FUNERAIS SEM RITUAIS
Outro desafio é a realização de funerais dos indígenas, vítimas da Covid-19. O ritual cultural indígena da morte é sagrado e muito rico, onde se chora pela pessoa falecida antes que todos os parentes e familiares de outras aldeias cheguem. Com as normas de restrições por causa da pandemia, esse importante ritual do enterro dos indígenas sofreu uma violenta mudança, pois os membros da família dos falecidos não podem participar. Pior ainda são os casos dos indígenas removidos para Boa Visto com sintomas de coronavírus. Os que morrem no Hospital Geral, não podem ser velados nem transladados para as comunidades. O corpo é enterrado na cidade mesmo, no cemitério reservado para as vítimas da Covid-19. Isso aumenta a dor e a tristeza da família que perde seu parente e não pode fazer uma despedir digna conforme os costumes da cultura.
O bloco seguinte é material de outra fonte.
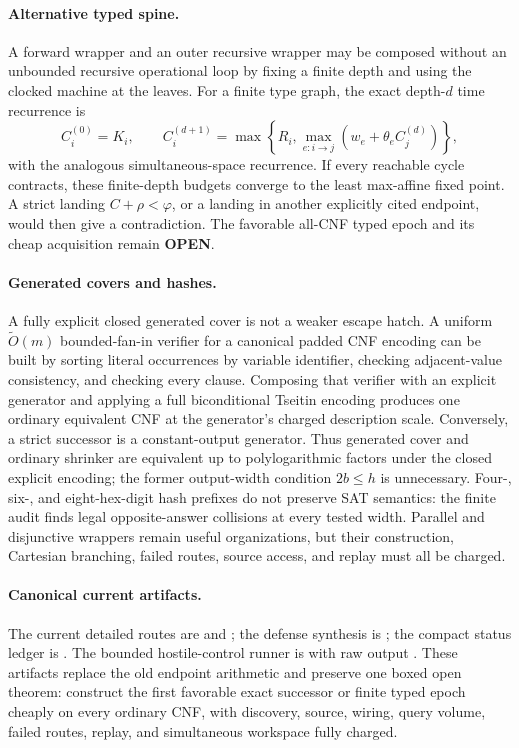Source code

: \documentclass[11pt]{article}
\begin{document}
\paragraph{Alternative typed spine.}
A forward wrapper and an outer recursive wrapper may be composed without an
unbounded recursive operational loop by fixing a finite depth and using the
clocked machine at the leaves.  For a finite type graph, the exact depth-$d$
time recurrence is
\[
 C_i^{(0)}=K_i,
 \qquad
 C_i^{(d+1)}=
 \max\!\left\{R_i,\max_{e:i\to j}
       (w_e+\theta_e C_j^{(d)})\right\},
\]
with the analogous simultaneous-space recurrence.  If every reachable cycle
contracts, these finite-depth budgets converge to the least max-affine fixed
point.  A strict landing $C+\rho<\varphi$, or a landing in another explicitly
cited endpoint, would then give a contradiction.  The favorable all-CNF typed
epoch and its cheap acquisition remain \textbf{OPEN}.

\paragraph{Generated covers and hashes.}
A fully explicit closed generated cover is not a weaker escape hatch.  A
uniform $\widetilde O(m)$ bounded-fan-in verifier for a canonical padded CNF
encoding can be built by sorting literal occurrences by variable identifier,
checking adjacent-value consistency, and checking every clause.  Composing
that verifier with an explicit generator and applying a full biconditional
Tseitin encoding produces one ordinary equivalent CNF at the generator's
charged description scale.  Conversely, a strict successor is a
constant-output generator.  Thus generated cover and ordinary shrinker are
equivalent up to polylogarithmic factors under the closed explicit encoding;
the former output-width condition $2b\le h$ is unnecessary.  Four-, six-, and
eight-hex-digit hash prefixes do not preserve SAT semantics: the finite audit
finds legal opposite-answer collisions at every tested width.  Parallel and
disjunctive wrappers remain useful organizations, but their construction,
Cartesian branching, failed routes, source access, and replay must all be
charged.

\paragraph{Canonical current artifacts.}
The current detailed routes are  and ; the
defense synthesis is ; the compact status ledger is
.  The bounded hostile-control runner is
 with raw output
.  These artifacts replace the old
endpoint arithmetic and preserve one boxed open theorem: construct the first
favorable exact successor or finite typed epoch cheaply on every ordinary CNF,
with discovery, source, wiring, query volume, failed routes, replay, and
simultaneous workspace fully charged.
\end{document}
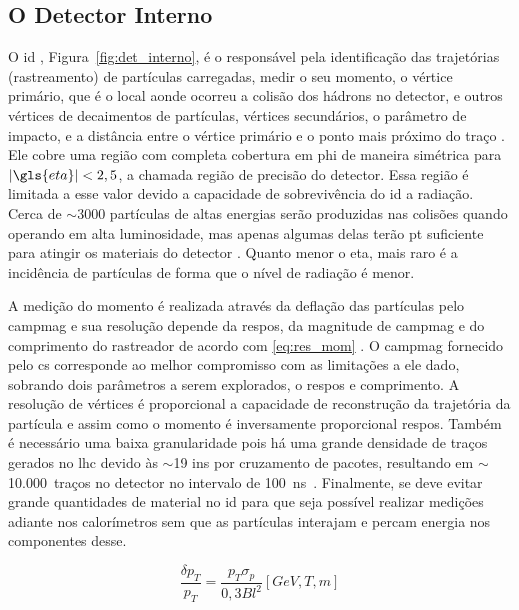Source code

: \subsection{O Detector Interno}
\label{ssec:det_int}

O \gls{id} \cite{inner_tdr1,inner_tdr2}, Figura~\ref{fig:det_interno}, é o responsável pela identificação das 
trajetórias (rastreamento) de partículas carregadas, medir o seu momento, o
vértice primário, que é o local aonde ocorreu a colisão dos hádrons no detector, e outros
vértices de decaimentos de partículas, vértices secundários, o parâmetro de
impacto, e a distância entre o vértice primário e o ponto mais próximo do traço
\cite{tese_jatos,ATLAS_TDR}. Ele cobre uma região com completa cobertura em
\gls{phi} de maneira simétrica para $|\gls{eta}| < 2,5$, a chamada região de precisão
do detector. Essa região é limitada a esse valor devido 
a capacidade de sobrevivência do \gls{id} a radiação. 
Cerca de $\sim3000$ partículas de altas energias serão produzidas nas colisões
quando operando em alta luminosidade, mas apenas algumas delas terão \gls{pt}
suficiente para atingir os materiais do detector \cite{radiacao}. Quanto menor o \gls{eta},
mais raro é a incidência de partículas de forma que o nível de radiação é menor.

A medição do momento é realizada através da deflação das partículas pelo
\gls{campmag} e sua resolução depende da \gls{respos}, da magnitude de
\gls{campmag} e do \gls{comprimento} do rastreador de acordo com \ref{eq:res_mom}
\cite{lecture_slides_1,lecture_slides_2}. O \gls{campmag} fornecido pelo
\gls{cs} corresponde ao melhor compromisso com as limitações a ele dado,
sobrando dois parâmetros a serem explorados, o \gls{respos} e \gls{comprimento}. 
A resolução de vértices é proporcional a
capacidade de reconstrução da trajetória da partícula e assim como o momento
é inversamente proporcional \gls{respos}. 
Também é necessário uma baixa granularidade pois há uma grande densidade de
traços gerados no \gls{lhc} devido às  $\sim$19 \glspl{in} por cruzamento de pacotes,
resultando em $\sim$10.000~traços no detector no intervalo de 100~ns~\cite{resumo_ATLAS}.
Finalmente, se deve evitar grande quantidades de material no \gls{id} 
para que seja possível realizar medições adiante nos calorímetros sem que as partículas 
interajam e percam energia nos componentes desse.

\begin{equation}\label{eq:res_mom}
\frac{\delta p_T}{p_T} = \frac{p_T \sigma_p}{0,3Bl^2} [GeV,T,m]
\end{equation}

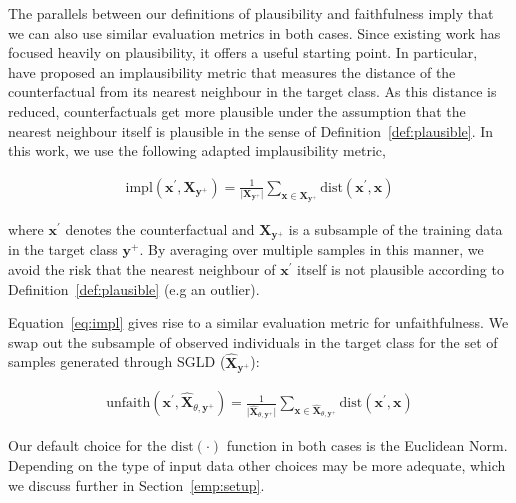 \documentclass[letterpaper]{article} %
\begin{document}
The parallels between our definitions of plausibility and faithfulness imply that we can also use similar evaluation metrics in both cases. Since existing work has focused heavily on plausibility, it offers a useful starting point. In particular,~\citet{guidotti2022counterfactual} have proposed an implausibility metric that measures the distance of the counterfactual from its nearest neighbour in the target class. As this distance is reduced, counterfactuals get more plausible under the assumption that the nearest neighbour itself is plausible in the sense of Definition~\ref{def:plausible}. In this work, we use the following adapted implausibility metric,

\begin{equation}\label{eq:impl}
  \begin{aligned}
    \text{impl}(\mathbf{x}^{\prime},\mathbf{X}_{\mathbf{y}^+}) = \frac{1}{\lvert\mathbf{X}_{\mathbf{y}^+}\rvert} \sum_{\mathbf{x} \in \mathbf{X}_{\mathbf{y}^+}} \text{dist}(\mathbf{x}^{\prime},\mathbf{x})
  \end{aligned}
\end{equation}

where $\mathbf{x}^{\prime}$ denotes the counterfactual and $\mathbf{X}_{\mathbf{y}^+}$ is a subsample of the training data in the target class $\mathbf{y}^+$. By averaging over multiple samples in this manner, we avoid the risk that the nearest neighbour of $\mathbf{x}^{\prime}$ itself is not plausible according to Definition~\ref{def:plausible} (e.g an outlier).

Equation~\ref{eq:impl} gives rise to a similar evaluation metric for unfaithfulness. We swap out the subsample of observed individuals in the target class for the set of samples generated through SGLD ($\widehat{\mathbf{X}}_{\mathbf{y}^+}$):

\begin{equation}\label{eq:faith}
  \begin{aligned}
    \text{unfaith}(\mathbf{x}^{\prime},\widehat{\mathbf{X}}_{\theta,\mathbf{y}^+}) = \frac{1}{\lvert \widehat{\mathbf{X}}_{\theta,\mathbf{y}^+} \rvert} \sum_{\mathbf{x} \in \widehat{\mathbf{X}}_{\theta,\mathbf{y}^+}} \text{dist}(\mathbf{x}^{\prime},\mathbf{x})
  \end{aligned}
\end{equation}

Our default choice for the $\text{dist}(\cdot)$ function in both cases is the Euclidean Norm. Depending on the type of input data other choices may be more adequate, which we discuss further in Section~\ref{emp:setup}. 
\end{document}
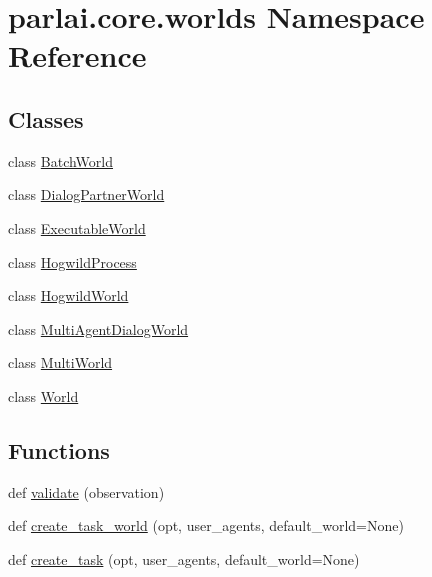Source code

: \hypertarget{namespaceparlai_1_1core_1_1worlds}{}\section{parlai.\+core.\+worlds Namespace Reference}
\label{namespaceparlai_1_1core_1_1worlds}
\subsection*{Classes}
\begin{DoxyCompactItemize}
\item 
class \hyperlink{classparlai_1_1core_1_1worlds_1_1BatchWorld}{Batch\+World}
\item 
class \hyperlink{classparlai_1_1core_1_1worlds_1_1DialogPartnerWorld}{Dialog\+Partner\+World}
\item 
class \hyperlink{classparlai_1_1core_1_1worlds_1_1ExecutableWorld}{Executable\+World}
\item 
class \hyperlink{classparlai_1_1core_1_1worlds_1_1HogwildProcess}{Hogwild\+Process}
\item 
class \hyperlink{classparlai_1_1core_1_1worlds_1_1HogwildWorld}{Hogwild\+World}
\item 
class \hyperlink{classparlai_1_1core_1_1worlds_1_1MultiAgentDialogWorld}{Multi\+Agent\+Dialog\+World}
\item 
class \hyperlink{classparlai_1_1core_1_1worlds_1_1MultiWorld}{Multi\+World}
\item 
class \hyperlink{classparlai_1_1core_1_1worlds_1_1World}{World}
\end{DoxyCompactItemize}
\subsection*{Functions}
\begin{DoxyCompactItemize}
\item 
def \hyperlink{namespaceparlai_1_1core_1_1worlds_afc3fad603b7bce41dbdc9cdc04a9c794}{validate} (observation)
\item 
def \hyperlink{namespaceparlai_1_1core_1_1worlds_a055ee493c9ed03ecff4832f52b408f8c}{create\+\_\+task\+\_\+world} (opt, user\+\_\+agents, default\+\_\+world=None)
\item 
def \hyperlink{namespaceparlai_1_1core_1_1worlds_a11923c10b545c7ecc1b08fe2242d9c2c}{create\+\_\+task} (opt, user\+\_\+agents, default\+\_\+world=None)
\end{DoxyCompactItemize}


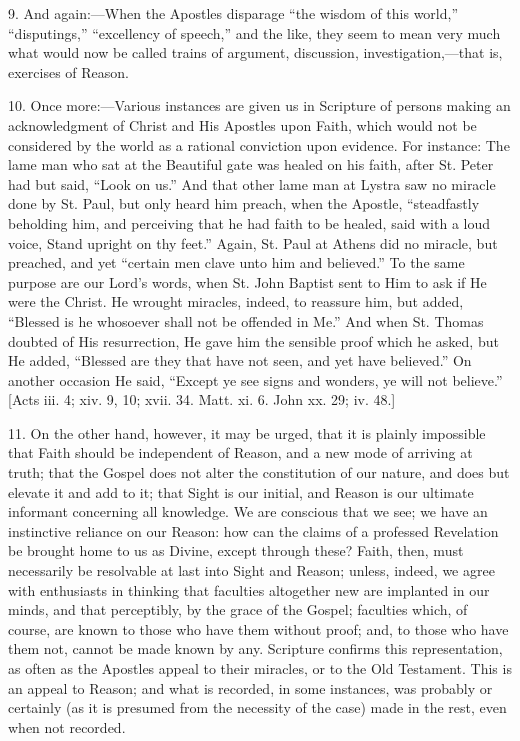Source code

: 9. And again:—When the Apostles disparage ``the wisdom of
this world,'' ``disputings,'' ``excellency of
speech,'' and the like, they seem to mean very much what would now
be called trains of argument, discussion, investigation,—that is,
exercises of Reason.

10. Once more:—Various instances are given us in Scripture of
persons making an acknowledgment of Christ and His Apostles upon
Faith, which would not be considered by the world as a rational
conviction upon evidence. For instance: The lame man who sat at the
Beautiful gate was healed on his faith, after St. Peter had but said,
``Look on us.'' And that other lame man at Lystra saw no
miracle done by St. Paul, but only heard him preach, when the Apostle,
``steadfastly beholding him, and perceiving that he had faith to
be healed, said with a loud voice, Stand upright on thy feet.''
Again, St. Paul at Athens did no miracle, but preached, and yet
``certain men clave unto him and believed.'' To the same
purpose are our Lord's words, when St. John Baptist sent to Him to ask
if He were the Christ. He wrought miracles, indeed, to reassure him,
but added, ``Blessed is he whosoever shall not be offended in
Me.'' And when St. Thomas doubted of His resurrection, He gave him
the sensible proof which he asked, but He added, ``Blessed are
they that have not seen, and yet have believed.'' On another
occasion He said, ``Except ye see signs and wonders, ye will not
believe.'' [Acts iii. 4; xiv. 9, 10; xvii. 34. Matt. xi. 6. John
xx. 29; iv. 48.]

11. On the other hand, however, it may be urged, that it is plainly
impossible that Faith should be independent of Reason, and a new mode
of arriving at truth; that the Gospel does not alter the constitution
of our nature, and does but elevate it and add to it; that Sight is
our initial, and Reason is our ultimate informant concerning all
knowledge. We are conscious that we see; we have an instinctive
reliance on our Reason: how can the claims of a professed Revelation
be brought home to us as Divine, except through these? Faith, then,
must necessarily be resolvable at last into Sight and Reason; unless,
indeed, we agree with enthusiasts in thinking that faculties
altogether new are implanted in our minds, and that perceptibly, by
the grace of the Gospel; faculties which, of course, are known to
those who have them without proof; and, to those who have them not,
cannot be made known by any. Scripture confirms this representation,
as often as the Apostles appeal to their miracles, or to the Old
Testament. This is an appeal to Reason; and what is recorded, in some
instances, was probably or certainly (as it is presumed from the
necessity of the case) made in the rest, even when not recorded.

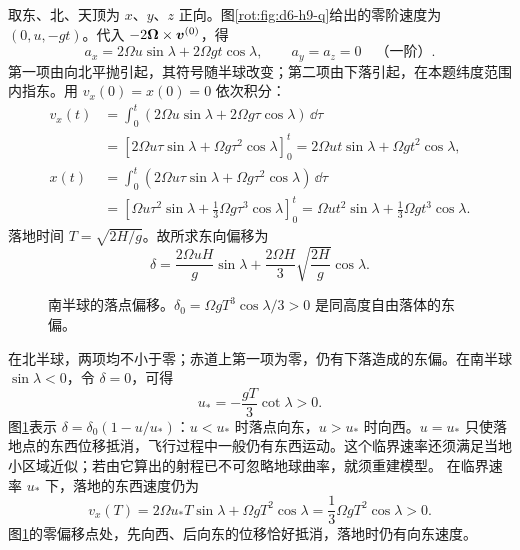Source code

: \begin{solution}
取东、北、天顶为 $x$、$y$、$z$ 正向。图\ref{rot:fig:d6-h9-q}给出的零阶速度为 $(0,u,-gt)$。代入 $-2\vct\Omega\times\vct v^{(0)}$，得
\[
a_x=2\Omega u\sin\lambda+2\Omega gt\cos\lambda,
\qquad a_y=a_z=0\quad\text{（一阶）}.
\]
第一项由向北平抛引起，其符号随半球改变；第二项由下落引起，在本题纬度范围内指东。用 $v_x(0)=x(0)=0$ 依次积分：
\[
\begin{aligned}
v_x(t)&=\int_0^t(2\Omega u\sin\lambda+2\Omega g\tau\cos\lambda)\,\dd\tau\\
&=\left[2\Omega u\tau\sin\lambda+\Omega g\tau^2\cos\lambda\right]_0^t
=2\Omega ut\sin\lambda+\Omega gt^2\cos\lambda,\\
x(t)&=\int_0^t(2\Omega u\tau\sin\lambda+\Omega g\tau^2\cos\lambda)\,\dd\tau\\
&=\left[\Omega u\tau^2\sin\lambda+\frac13\Omega g\tau^3\cos\lambda\right]_0^t
=\Omega ut^2\sin\lambda+\frac13\Omega gt^3\cos\lambda.
\end{aligned}
\]
落地时间 $T=\sqrt{2H/g}$。故所求东向偏移为
\[
\boxed{\delta=\frac{2\Omega uH}{g}\sin\lambda
+\frac{2\Omega H}{3}\sqrt{\frac{2H}{g}}\cos\lambda.}
\]
\begin{figure}[H]\centering
{}
\caption{南半球的落点偏移。$\delta_0=\Omega gT^3\cos\lambda/3>0$ 是同高度自由落体的东偏。}\label{rot:fig:d6-h9-s}
\end{figure}
在北半球，两项均不小于零；赤道上第一项为零，仍有下落造成的东偏。在南半球 $\sin\lambda<0$，令 $\delta=0$，可得
\[
\boxed{u_*= -\frac{gT}{3}\cot\lambda>0.}
\]
图\ref{rot:fig:d6-h9-s}表示 $\delta=\delta_0(1-u/u_*)$：$u<u_*$ 时落点向东，$u>u_*$ 时向西。$u=u_*$ 只使落地点的东西位移抵消，飞行过程中一般仍有东西运动。这个临界速率还须满足当地小区域近似；若由它算出的射程已不可忽略地球曲率，就须重建模型。
在临界速率 $u_*$ 下，落地的东西速度仍为
\[
v_x(T)=2\Omega u_*T\sin\lambda+\Omega gT^2\cos\lambda
=\frac13\Omega gT^2\cos\lambda>0.
\]
图\ref{rot:fig:d6-h9-s}的零偏移点处，先向西、后向东的位移恰好抵消，落地时仍有向东速度。
\end{solution}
Além desses e outros desafios, o que nos preocupa é a dificuldade de frear os contágios nas comunidades indígenas. Isso será muito difícil enquanto não forem resolvidos os problemas da alimentação, do atendimento à saúde e educação dos indígenas.
* Pe. Jean-Claude Bafutanga Anizeledi, IMC, Região Baixo Cotingo na TIRSS, Roraima.